Saturday, November 26, 2011

I'm Spending My Saturday Night Soaking in Absolut

Why? The simple answer to the question reacting to the statement above is because I have too much to think about regarding my life. So I'm drinking about it and writing about it, consequently.

I'm 22 years old. I live in Chicago, the greatest city in the world. I'm single. Open to options from either side. Willing to try new things. Some people say I'm nice. So why am I spending my Saturday night sitting in the dark and drinking? Truth be told I have no real friends here that would want to hang out with me. Say it now, "poor Patsy. She has no friends so she's throwing a drunken pity party for herself." And in a way, I am. I live on the south side of Chicago, not near close enough to public transportation to go anywhere cheaply, and if I do drive, its not exactly as if I can have a drunkenly good time because I eventually have to get back home, alive.
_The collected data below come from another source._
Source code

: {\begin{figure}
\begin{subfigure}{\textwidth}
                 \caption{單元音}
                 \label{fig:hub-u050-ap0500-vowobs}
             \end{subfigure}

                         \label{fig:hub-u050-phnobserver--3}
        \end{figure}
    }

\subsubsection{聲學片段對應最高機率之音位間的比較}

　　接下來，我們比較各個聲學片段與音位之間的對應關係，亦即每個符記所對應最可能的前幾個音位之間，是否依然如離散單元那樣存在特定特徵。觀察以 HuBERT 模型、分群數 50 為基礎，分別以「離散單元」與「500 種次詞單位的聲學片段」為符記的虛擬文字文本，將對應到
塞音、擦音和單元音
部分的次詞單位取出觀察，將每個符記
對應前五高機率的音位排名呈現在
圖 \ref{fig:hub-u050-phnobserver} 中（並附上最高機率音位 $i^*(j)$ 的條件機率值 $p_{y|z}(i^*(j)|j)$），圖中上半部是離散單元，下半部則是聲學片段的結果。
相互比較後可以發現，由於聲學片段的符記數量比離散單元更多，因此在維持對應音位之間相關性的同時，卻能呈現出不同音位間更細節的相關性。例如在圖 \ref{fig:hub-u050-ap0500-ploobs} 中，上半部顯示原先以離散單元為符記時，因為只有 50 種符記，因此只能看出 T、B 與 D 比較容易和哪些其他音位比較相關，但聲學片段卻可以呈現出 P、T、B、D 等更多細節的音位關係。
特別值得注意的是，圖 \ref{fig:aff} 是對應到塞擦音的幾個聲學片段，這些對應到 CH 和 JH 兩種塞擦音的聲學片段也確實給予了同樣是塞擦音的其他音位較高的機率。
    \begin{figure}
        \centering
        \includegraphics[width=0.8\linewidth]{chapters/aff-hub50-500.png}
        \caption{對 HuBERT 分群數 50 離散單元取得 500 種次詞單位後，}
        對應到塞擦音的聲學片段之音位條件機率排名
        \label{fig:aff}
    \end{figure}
And nobody wants to come to me "because its so far away." sorry, kids, it takes the same amount of time to get up north to you that it would to get down here. I'm tired of excuses. Excuses make your friends lonely. Lonely is real and it sucks. So I think about all the places that I could improve but the only things I can come up with are excuses for myself and that makes me hate me even more, so the cycle perpetuates. Something is wrong. very wrong, and I need to figure out how to fix it.

My exes aren't speaking to me, for reasons I'm aware of. We're all scared of each other. I'm afraid of getting too close to one because I know that she's really not for me anymore because she's trying to be someone she used to be. The other is afraid of me because I could have been someone she's been looking for and finally found, so what next? I'm afraid of her because she was the next person who I fell for and I knew I was going to get hurt. Because of them, I'm afraid of trying something new with someone else who I actually like, because she isn't either one of the exes. I'm having to try her out cold and get used to her. I might just need her as a friend.
The only social life I have to speak of is when I'm working on a show because then I'm at least spending time away from my apartment with other people. For a brief period of time, I have some semblance of a social life and I'm happy. Logically, it can be concluded that I'm only happy working on a show; this is not untrue. It's very very poignant. When the show is over everyone leaves the fog of togetherness, and it all ends and the world comes crumbling down.
So the next logical step is to keep doing theatre. Well that sounds all well and good doesn't it when you have shows lined up that magically work with your amazingly free schedule! Sorry, kid. My schedule fluxuates too much to have another show. So I feel like I'm stuck in this cyclical hellhole of feeling sorry for myself for not being happy but I won't be happy til I do another show but I can't do another show until I'm out of this job next year. So what the FUCK am I supposed to do now?

How am I supposed to break this endless chain/cycle of feeling sorry for myself and feeling like I don't have a way out? I lost the people I felt like I could really talk to because even my immediate family has no time for me. It't nice to know that the people you're supposed to be able to count on have abandoned you. Yeah, I'm the one that moved away, but its hard talking to my own family about things in my life.